INPUT DATA section start

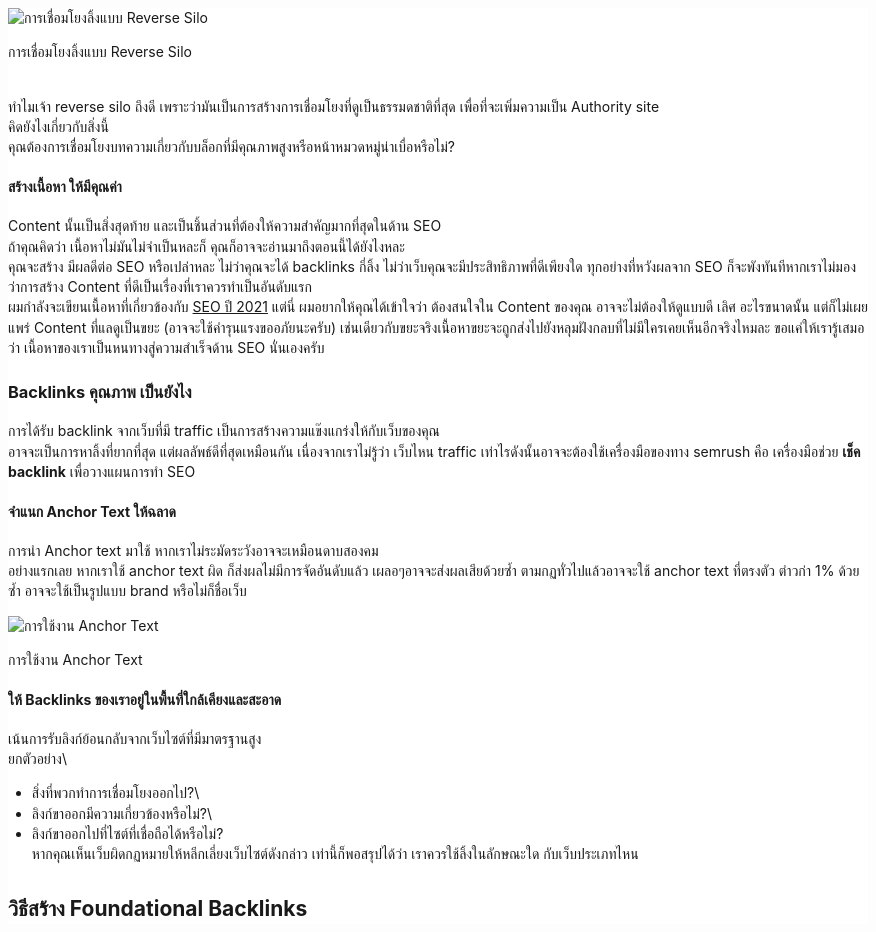 ![การเชื่อมโยงลิ้งแบบ Reverse Silo](https://3.bp.blogspot.com/-kakqhZHZlh8/WwKqvtOYBlI/AAAAAAAABl8/KgueeTpAYXs3A_sbku1uJQOgI1AIUskAwCLcBGAs/s640/Reverse-Silo-Architecture.png)

การเชื่อมโยงลิ้งแบบ Reverse Silo

\
ทำไมเจ้า reverse silo ถึงดี เพราะว่ามันเป็นการสร้างการเชื่อมโยงที่ดูเป็นธรรมดชาติที่สุด เพื่อที่จะเพิ่มความเป็น Authority site\
คิดยังไงเกี่ยวกับสิ่งนี้\
คุณต้องการเชื่อมโยงบทความเกี่ยวกับบล็อกที่มีคุณภาพสูงหรือหน้าหมวดหมู่น่าเบื่อหรือไม่?

#### สร้างเนื้อหา ให้มีคุณค่า

Content นั้นเป็นสิ่งสุดท้าย และเป็นชิ้นส่วนที่ต้องให้ความสำคัญมากที่สุดในด้าน SEO\
ถ้าคุณคิดว่า เนื้อหาไม่มันไม่จำเป็นหละก็ คุณก็อาจจะอ่านมาถึงตอนนี้ได้ยังไงหละ\
คุณจะสร้าง มีผลดีต่อ SEO หรือเปล่าหละ ไม่ว่าคุณจะได้ backlinks กี่ลิ้ง ไม่ว่าเว็บคุณจะมีประสิทธิภาพที่ดีเพียงใด ทุกอย่างที่หวังผลจาก SEO ก็จะพังทันทีหากเราไม่มองว่าการสร้าง Content ที่ดีเป็นเรื่องที่เราควรทำเป็นอันดับแรก\
ผมกำลังจะเขียนเนื้อหาที่เกี่ยวข้องกับ [SEO ปี 2021](https://blog9t.blogspot.com/2017/12/ultimate-seo-ranking-factors-2018.html) แต่นี่ ผมอยากให้คุณได้เข้าใจว่า ต้องสนใจใน Content ของคุณ อาจจะไม่ต้องให้ดูแบบดี เลิศ อะไรขนาดนั้น แต่ก็ไม่เผยแพร่ Content ที่แลดูเป็นขยะ (อาจจะใช้คำรุนแรงขออภัยนะครับ) เช่นเดียวกับขยะจริงเนื้อหาขยะจะถูกส่งไปยังหลุมฝังกลบที่ไม่มีใครเคยเห็นอีกจริงไหมละ ขอแค่ให้เรารู้เสมอว่า เนื้อหาของเราเป็นหนทางสู่ความสำเร็จด้าน SEO นั่นเองครับ

### Backlinks คุณภาพ เป็นยังไง

การได้รับ backlink จากเว็บที่มี traffic เป็นการสร้างความแข๊งแกร่งให้กับเว็บของคุณ\
อาจจะเป็นการหาลิ้งที่ยากที่สุด แต่ผลลัพธ์ดีที่สุดเหมือนกัน เนื่องจากเราไม่รู้ว่า เว็บไหน traffic เท่าไรดังนั้นอาจจะต้องใช้เครื่องมือของทาง semrush คือ เครื่องมือช่วย **เช็ค backlink** เพื่อวางแผนการทำ SEO

#### จำแนก Anchor Text ให้ฉลาด

การนำ Anchor text มาใช้ หากเราไม่ระมัดระวังอาจจะเหมือนดาบสองคม\
อย่างแรกเลย หากเราใช้ anchor text ผิด ก็ส่งผลไม่มีการจัดอันดับแล้ว เผลอๆอาจจะส่งผลเสียด้วยซ้ำ ตามกฏทั่วไปแล้วอาจจะใช้ anchor text ที่ตรงตัว ตำวก่า 1% ด้วยซ้ำ อาจจะใช้เป็นรูปแบบ brand หรือไม่ก็ชื่อเว็บ

![การใช้งาน Anchor Text](https://1.bp.blogspot.com/-XZvcbZS-n7s/WwKrpL57QqI/AAAAAAAABmI/Ors8RNL9A680u8ZNrPGJ4ANGOM7dCToGQCLcBGAs/s640/anchor-text.png)

การใช้งาน Anchor Text

#### ให้ Backlinks ของเราอยู่ในพื้นที่ใกล้เคียงและสะอาด

เน้นการรับลิงก์ย้อนกลับจากเว็บไซต์ที่มีมาตรฐานสูง\
ยกตัวอย่าง\
- สิ่งที่พวกทำการเชื่อมโยงออกไป?\
- ลิงก์ขาออกมีความเกี่ยวข้องหรือไม่?\
- ลิงก์ขาออกไปที่ไซต์ที่เชื่อถือได้หรือไม่?\
หากคุณเห็นเว็บผิดกฏหมายให้หลีกเลี่ยงเว็บไซต์ดังกล่าว เท่านี้ก็พอสรุปได้ว่า เราควรใช้ลิ้งในลักษณะใด กับเว็บประเภทไหน

## วิธีสร้าง Foundational Backlinks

INPUT DATA section end

*TASK TO COMPLETE*: Reproduce exactly, and only, the part of the listing above that begins at the line with "คิดยังไงเกี่ยวกับสิ่งนี้\" and goes on through the line with "ยกตัวอย่าง\".

*REPLY TO THE TASK*:
คิดยังไงเกี่ยวกับสิ่งนี้\
คุณต้องการเชื่อมโยงบทความเกี่ยวกับบล็อกที่มีคุณภาพสูงหรือหน้าหมวดหมู่น่าเบื่อหรือไม่?

#### สร้างเนื้อหา ให้มีคุณค่า

Content นั้นเป็นสิ่งสุดท้าย และเป็นชิ้นส่วนที่ต้องให้ความสำคัญมากที่สุดในด้าน SEO\
ถ้าคุณคิดว่า เนื้อหาไม่มันไม่จำเป็นหละก็ คุณก็อาจจะอ่านมาถึงตอนนี้ได้ยังไงหละ\
คุณจะสร้าง มีผลดีต่อ SEO หรือเปล่าหละ ไม่ว่าคุณจะได้ backlinks กี่ลิ้ง ไม่ว่าเว็บคุณจะมีประสิทธิภาพที่ดีเพียงใด ทุกอย่างที่หวังผลจาก SEO ก็จะพังทันทีหากเราไม่มองว่าการสร้าง Content ที่ดีเป็นเรื่องที่เราควรทำเป็นอันดับแรก\
ผมกำลังจะเขียนเนื้อหาที่เกี่ยวข้องกับ [SEO ปี 2021](https://blog9t.blogspot.com/2017/12/ultimate-seo-ranking-factors-2018.html) แต่นี่ ผมอยากให้คุณได้เข้าใจว่า ต้องสนใจใน Content ของคุณ อาจจะไม่ต้องให้ดูแบบดี เลิศ อะไรขนาดนั้น แต่ก็ไม่เผยแพร่ Content ที่แลดูเป็นขยะ (อาจจะใช้คำรุนแรงขออภัยนะครับ) เช่นเดียวกับขยะจริงเนื้อหาขยะจะถูกส่งไปยังหลุมฝังกลบที่ไม่มีใครเคยเห็นอีกจริงไหมละ ขอแค่ให้เรารู้เสมอว่า เนื้อหาของเราเป็นหนทางสู่ความสำเร็จด้าน SEO นั่นเองครับ

### Backlinks คุณภาพ เป็นยังไง

การได้รับ backlink จากเว็บที่มี traffic เป็นการสร้างความแข๊งแกร่งให้กับเว็บของคุณ\
อาจจะเป็นการหาลิ้งที่ยากที่สุด แต่ผลลัพธ์ดีที่สุดเหมือนกัน เนื่องจากเราไม่รู้ว่า เว็บไหน traffic เท่าไรดังนั้นอาจจะต้องใช้เครื่องมือของทาง semrush คือ เครื่องมือช่วย **เช็ค backlink** เพื่อวางแผนการทำ SEO

#### จำแนก Anchor Text ให้ฉลาด

การนำ Anchor text มาใช้ หากเราไม่ระมัดระวังอาจจะเหมือนดาบสองคม\
อย่างแรกเลย หากเราใช้ anchor text ผิด ก็ส่งผลไม่มีการจัดอันดับแล้ว เผลอๆอาจจะส่งผลเสียด้วยซ้ำ ตามกฏทั่วไปแล้วอาจจะใช้ anchor text ที่ตรงตัว ตำวก่า 1% ด้วยซ้ำ อาจจะใช้เป็นรูปแบบ brand หรือไม่ก็ชื่อเว็บ

![การใช้งาน Anchor Text](https://1.bp.blogspot.com/-XZvcbZS-n7s/WwKrpL57QqI/AAAAAAAABmI/Ors8RNL9A680u8ZNrPGJ4ANGOM7dCToGQCLcBGAs/s640/anchor-text.png)

การใช้งาน Anchor Text

#### ให้ Backlinks ของเราอยู่ในพื้นที่ใกล้เคียงและสะอาด

เน้นการรับลิงก์ย้อนกลับจากเว็บไซต์ที่มีมาตรฐานสูง\
ยกตัวอย่าง\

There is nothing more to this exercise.